# bessie, just like the rest



## 106514 (Aug 17, 2007)

Well bessie is or was 400 miles old when we bought her second hand. she is now just over 6000 miles old and 9 months into our ownership and we have been to Narbonne, down by the Med.. , Blackpool, N. Ireland and Lowestoft and WOW! how i wish id had the guts to spend the money sooner. 
Our toilet door did the swinging thing, nice gold lock at the top, cracked it..
I fitted two fire extinguishers one in the back by the cupboard and one adjacent the cooker on the tiolet/shower wall,. A fire blanket next to the main door and we spent £400 on the girlie fittings you know the wifee things that make it all just so comfortable, well they can cant they so we let em bless em.
Only one problem, how the h... do you change a light bulb in those pretty gold fittings.. other than that oh and the hellish long time for the sink to drain.. but seriously any advice on those points guys greatly appreciated. and like i said with me the missus, daughter, son and two grandchildren MAGIC, we kicked them all down the big end and we had all from the toilet door forward. just heaven.....
Oh! how i wish wed done it long time ago. me and Jenny well were 60 now and intend to use it to escape the UK and go see much much more of the world.. 
Oh! I noted someone else about to buy one below here, I do hope your lots younger than i and can really enjoy it hurry times a wastin have fun we are.


----------



## autostratus (May 9, 2005)

Hi Jenmat

Welcome to the community of MotorhomeFacts.com

It's great to hear you're enjoying bessie and I hope she gives you many, many more miles of pleasure.

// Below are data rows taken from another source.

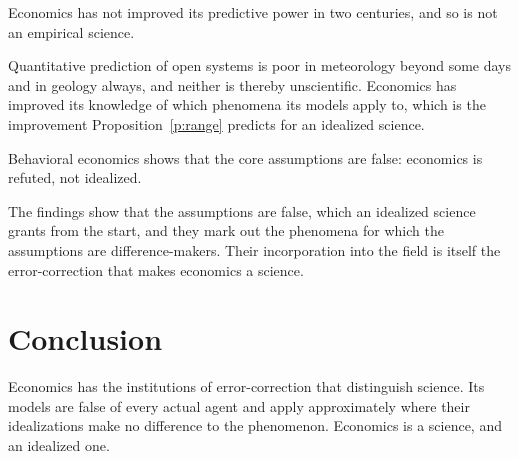 \documentclass{situationist-preprint}
\begin{document}
\begin{objection}[Rosenberg]
Economics has not improved its predictive power in two centuries, and so is not an empirical science.
\end{objection}

\begin{reply}
Quantitative prediction of open systems is poor in meteorology beyond some days and in geology always, and neither is thereby unscientific. Economics has improved its knowledge of which phenomena its models apply to, which is the improvement Proposition~\ref{p:range} predicts for an idealized science.
\end{reply}

\begin{objection}
Behavioral economics shows that the core assumptions are false: economics is refuted, not idealized.
\end{objection}

\begin{reply}
The findings show that the assumptions are false, which an idealized science grants from the start, and they mark out the phenomena for which the assumptions are difference-makers. Their incorporation into the field is itself the error-correction that makes economics a science.
\end{reply}

\section{Conclusion}

Economics has the institutions of error-correction that distinguish science. Its models are false of every actual agent and apply approximately where their idealizations make no difference to the phenomenon. Economics is a science, and an idealized one.
\end{document}
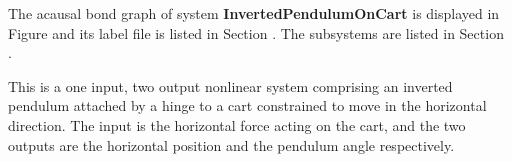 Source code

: 

   The acausal bond graph of system \textbf{InvertedPendulumOnCart} is
   displayed in Figure  and its label
   file is listed in Section .
   The subsystems are listed in Section .

This is a one input, two output nonlinear system comprising an
inverted pendulum attached by a hinge to a cart constrained to move in
the horizontal direction. The input is the horizontal force acting on
the cart, and the two outputs are the horizontal position and the
pendulum angle respectively.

To get the ful benefit of this site (including many discounts) you may like to consider subscribing. It's subscriptions which keep us running.
See here:-http://www.motorhomefacts.com/modules.php?name=Advantages


----------



## SHAUNSDAD (Aug 2, 2006)

Its nice to see someone else enjoying their motorhome life. If the light fittings are the same as mine you twist the gold fitting and hey presto one accessable bulb. I've just ordered some led bulbs for mine hoping that they will reduce my power consumption when on a battery


----------



## 106514 (Aug 17, 2007)

*LED UNITS.*

Ah well back to the drawing board. I spent about three days designing a replacement unit which will fit exactly where the current unit fits with 4 led's and reflector (bright white) as you are no doubt aware, the bulbs are rated between 20 and 50 watts, ouch. Whereas the LED cct, can get as low as 1 to 5 watts. Doing the sums, 14 units at say 20 watts, 280 watts at 12 volts nominal thats 23 amps and with lamps only, a 100 amp hour leisure battery is dead after nominally 4 and a half to 5 hours, now compare that with 14 units totalling 5 amps max and you are looking at 20 odd hours.. Some difference and to be honest the current for the LED'S is normally much lower. Anyway, can you tell me where you got hold of your LED units, i would be most grateful. 
Changing the subject, we have spent the last three to four months looking carefully at the new 2007 units (sorry, Motorhomes) on the market, at our local branch and to be honest, were not unduly impressed, the cost increases dont seem to match up with the benifits, whats your thinking ?


----------